Per questo motivo San Francisco, a volte, dà perfino
alla testa. La sua scoperta, infatti, inizia solitamente in maniera allettante,
tra negozi e caffetterie che richiamano più una città europea, elegante ma non
algida, che una metropoli americana.
Con le spalle all’Embarcadero, il molo dalle tante anime
— godereccia, turistica, culturale — che sembra aver viaggiato nottetempo da Lisbona per trasferirsi in questo
angolo di mondo, si imbocca Market Street, la strada chiassosa, fatta di traffico, di banche, di palazzi
neoclassici e di uffici ultramoderni, a caccia di dettagli, di scorci
indimenticabili.
Il naso per aria e gli occhi
spalancati per la meraviglia, si ha l’impressione di non aver mai lasciato il Vecchio Continente, di non essere mai
sbarcati nel Nuovo Mondo: tutto, qui,
ha un’aria familiare, un aspetto consueto.
A intervalli irregolari si
aprono ai lati della passeggiata sbocchi signorili, raffinati, nei quali imbattersi
in file pazienti di persone in attesa del tram, in negozi dai marchi
prestigiosi, in atri dai marmi immacolati e dalle luci soffuse.

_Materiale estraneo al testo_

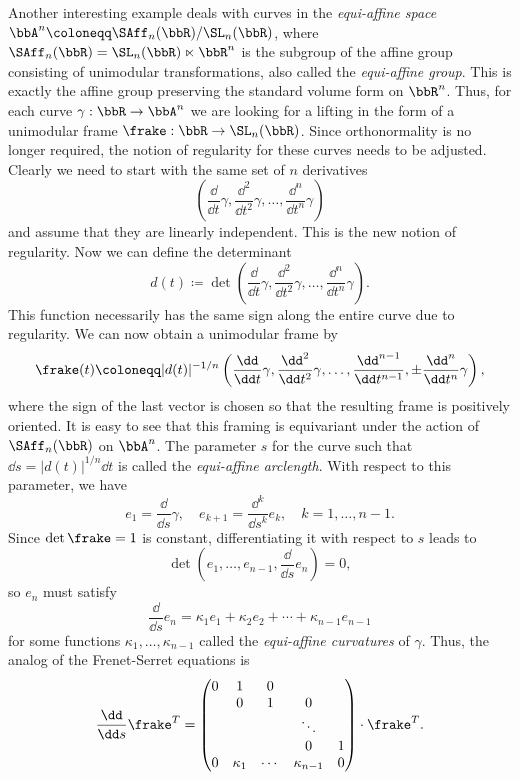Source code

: \begin{example}
    Another interesting example deals with curves in the \emph{equi-affine space} $\bbA^n\coloneqq \SAff_n(\bbR)\slash\SL_n(\bbR)$, where $\SAff_n(\bbR)=\SL_n(\bbR)\ltimes\bbR^n$ is the subgroup of the affine group consisting of unimodular transformations, also called the \emph{equi-affine group}. This is exactly the affine group preserving the standard volume form on $\bbR^n$. Thus, for each curve $\gamma:\bbR\to \bbA^n$ we are looking for a lifting in the form of a unimodular frame $\frake:\bbR\to \SL_n(\bbR)$. Since orthonormality is no longer required, the notion of regularity for these curves needs to be adjusted. Clearly we need to start with the same set of $n$ derivatives
    \[\left(\frac{\dd}{\dd t}\gamma,\frac{\dd^2}{\dd t^2}\gamma,\ldots,\frac{\dd^{n}}{\dd t^{n}}\gamma\right)\]
    and assume that they are linearly independent. This is the new notion of regularity. Now we can define the determinant
    \[d(t)\coloneqq \det\left(\frac{\dd}{\dd t}\gamma,\frac{\dd^2}{\dd t^2}\gamma,\ldots,\frac{\dd^{n}}{\dd t^{n}}\gamma\right).\]
    This function necessarily has the same sign along the entire curve due to regularity. We can now obtain a unimodular frame by 
    \[\frake(t)\coloneqq |d(t)|^{-1/n}\left(\frac{\dd}{\dd t}\gamma,\frac{\dd^2}{\dd t^2}\gamma,\ldots,\frac{\dd^{n-1}}{\dd t^{n-1}},\pm\frac{\dd^{n}}{\dd t^{n}}\gamma\right),\]
    where the sign of the last vector is chosen so that the resulting frame is positively oriented. It is easy to see that this framing is equivariant under the action of $\SAff_n(\bbR)$ on $\bbA^n$. The parameter $s$ for the curve such that $\dd s=|d(t)|^{1/n}\dd t$ is called the \emph{equi-affine arclength}. With respect to this parameter, we have 
    \[e_1=\frac{\dd}{\dd s}\gamma,\quad e_{k+1}=\frac{\dd^k}{\dd s^k} e_k,\quad k=1,\ldots,n-1.\]
    Since $\det\frake=1$ is constant, differentiating it with respect to $s$ leads to 
    \[\det\left(e_1,\ldots,e_{n-1},\frac{\dd}{\dd s}e_n\right)=0,\]
    so $e_n$ must satisfy 
    \[\frac{\dd}{\dd s}e_n=\kappa_1 e_1+\kappa_2 e_2+\cdots+\kappa_{n-1}e_{n-1}\]
    for some functions $\kappa_1,\ldots,\kappa_{n-1}$ called the \emph{equi-affine curvatures} of $\gamma$. Thus, the analog of the Frenet-Serret equations is 
    \[\frac{\dd}{\dd s} \frake^T=\begin{pmatrix}
        0 & 1 & 0 &  & \\
         & 0 & 1 & 0 &     \\
        & &  & \ddots & \\
         & & & 0 & 1\\
        0 & \kappa_1 & \cdots & \kappa_{n-1}& 0
    \end{pmatrix}\cdot\frake^T.\]
\end{example}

A lungo silenziose e obbedienti,
le gambe, tuttavia, possono esprimere ora un parere diverso, costringendo a una
brusca virata verso l’alto, nel tentativo di sfuggire allo squallore che, da un
certo punto in poi, sembra impossessarsi inevitabilmente della strada sulla
quale hanno camminato finora: un’occhiata penetrante al predicatore folle che
arringa passanti distratti e via, su per il pendio, verso un’aria più frizzante
e pulita.
Mason Street
o Taylor Street vengono dunque
prontamente in soccorso, attirando pedoni e automobili con la promessa di
quartieri migliori o panorami mozzafiato; e mantenendola, almeno parzialmente.
Ciò che, infide, non
rivelano, è la fatica necessaria a percorrerle: accoglienti e incoraggianti, dopo
pochi passi mostrano, infatti, una natura più maligna, spingendo il malcapitato
bipede a uno sforzo notevole, in vista dell’obbiettivo finale, il
raggiungimento del cocuzzolo.
La mente, tratta in inganno
da una pendenza iniziale particolarmente dolce e quasi inesistente, è adesso
invischiata in furiosi battibecchi all’indirizzo della topografia locale:
oltrepassa, cieca e sorda, edifici vittoriani perfettamente conservati e
vivacizzati da tinte allegre, lampioni di foggia antica, pareti di mattoni
interamente ricoperte di piante verdi, senza apprezzarli, senza goderne.
Ma poi, d’improvviso,
ammutolisce: la pena è finita, la tempesta è passata. La cima, così lontana
pochi istanti prima, è finalmente conquistata e la città, grata per un simile
sacrificio, ripaga nell’unico modo possibile, con le proprie bellezze, cioè,
prima di inabissarsi in picchiata verso altri rioni e altre storie.